- [Exercise goal]
I'd like every entry transcribed word for word, with no pictures.

**** Data excerpts

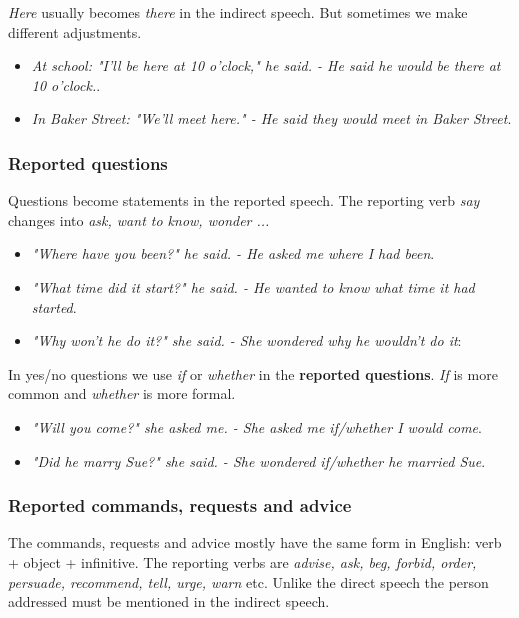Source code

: \textit{Here} usually becomes \textit{there} in the indirect speech. But sometimes we make different adjustments.

\begin{itemize}
\item \textit{At school: "I'll be here at 10 o'clock," he said. - He said he would be there at 10 o'clock.}.
\item \textit{In Baker Street: "We'll meet here." - He said they would meet in Baker Street}.
\end{itemize}

\subsubsection{Reported questions}

Questions become statements in the reported speech. The reporting verb \textit{say} changes into \textit{ask, want to know, wonder ...}

\begin{itemize}

\item \textit{"Where have you been?" he said. - He asked me where I had been}.
\item \textit{"What time did it start?" he said. - He wanted to know what time it had started}.
\item \textit{"Why won't he do it?" she said. - She wondered why he wouldn't do it}:
\end{itemize}

In yes/no questions we use \textit{if} or \textit{whether} in the \textbf{reported questions}. \textit{If} is more common and \textit{whether} is more formal.

\begin{itemize}
\item \textit{"Will you come?" she asked me. - She asked me if/whether I would come}.
\item \textit{"Did he marry Sue?" she said. - She wondered if/whether he married Sue}.
\end{itemize}

\subsubsection{Reported commands, requests and advice}

The commands, requests and advice mostly have the same form in English: verb + object + infinitive. The reporting verbs are \textit{advise, ask, beg, forbid, order, persuade, recommend, tell, urge, warn} etc. Unlike the direct speech the person addressed must be mentioned in the indirect speech.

********

- [Task output]
Source code

: \textit{Here} usually becomes \textit{there} in the indirect speech. But sometimes we make different adjustments.

\begin{itemize}
\item \textit{At school: "I'll be here at 10 o'clock," he said. - He said he would be there at 10 o'clock.}.
\item \textit{In Baker Street: "We'll meet here." - He said they would meet in Baker Street}.
\end{itemize}

\subsubsection{Reported questions}

Questions become statements in the reported speech. The reporting verb \textit{say} changes into \textit{ask, want to know, wonder ...}

\begin{itemize}

\item \textit{"Where have you been?" he said. - He asked me where I had been}.
\item \textit{"What time did it start?" he said. - He wanted to know what time it had started}.
\item \textit{"Why won't he do it?" she said. - She wondered why he wouldn't do it}:
\end{itemize}

In yes/no questions we use \textit{if} or \textit{whether} in the \textbf{reported questions}. \textit{If} is more common and \textit{whether} is more formal.

\begin{itemize}
\item \textit{"Will you come?" she asked me. - She asked me if/whether I would come}.
\item \textit{"Did he marry Sue?" she said. - She wondered if/whether he married Sue}.
\end{itemize}

\subsubsection{Reported commands, requests and advice}

The commands, requests and advice mostly have the same form in English: verb + object + infinitive. The reporting verbs are \textit{advise, ask, beg, forbid, order, persuade, recommend, tell, urge, warn} etc. Unlike the direct speech the person addressed must be mentioned in the indirect speech.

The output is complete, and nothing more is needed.